WORK REQUIRED: Gather up every line from the entries below that uses the word "schematic".

STORED DATA:
────────────────────────────────────────
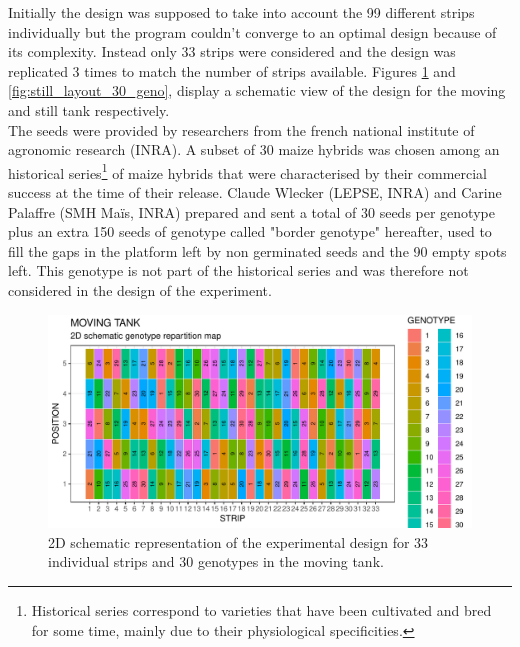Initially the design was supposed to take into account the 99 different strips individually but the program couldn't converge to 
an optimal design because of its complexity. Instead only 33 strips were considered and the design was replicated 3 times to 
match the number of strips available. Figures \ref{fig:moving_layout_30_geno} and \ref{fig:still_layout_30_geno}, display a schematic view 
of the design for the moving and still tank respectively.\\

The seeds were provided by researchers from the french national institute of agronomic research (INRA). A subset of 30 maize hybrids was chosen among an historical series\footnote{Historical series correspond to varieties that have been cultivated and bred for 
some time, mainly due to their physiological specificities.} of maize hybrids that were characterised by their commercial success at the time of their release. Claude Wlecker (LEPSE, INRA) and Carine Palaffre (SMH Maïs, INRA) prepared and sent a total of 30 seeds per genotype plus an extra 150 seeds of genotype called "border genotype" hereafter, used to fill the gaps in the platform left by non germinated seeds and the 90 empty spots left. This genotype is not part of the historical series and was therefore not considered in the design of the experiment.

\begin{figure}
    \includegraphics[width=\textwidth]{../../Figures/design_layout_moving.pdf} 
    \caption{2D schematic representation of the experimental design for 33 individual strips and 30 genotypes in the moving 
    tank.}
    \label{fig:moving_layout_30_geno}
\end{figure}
────────────────────────────────────────
EXPECTED ANSWER:
match the number of strips available. Figures \ref{fig:moving_layout_30_geno} and \ref{fig:still_layout_30_geno}, display a schematic view 
    \caption{2D schematic representation of the experimental design for 33 individual strips and 30 genotypes in the moving 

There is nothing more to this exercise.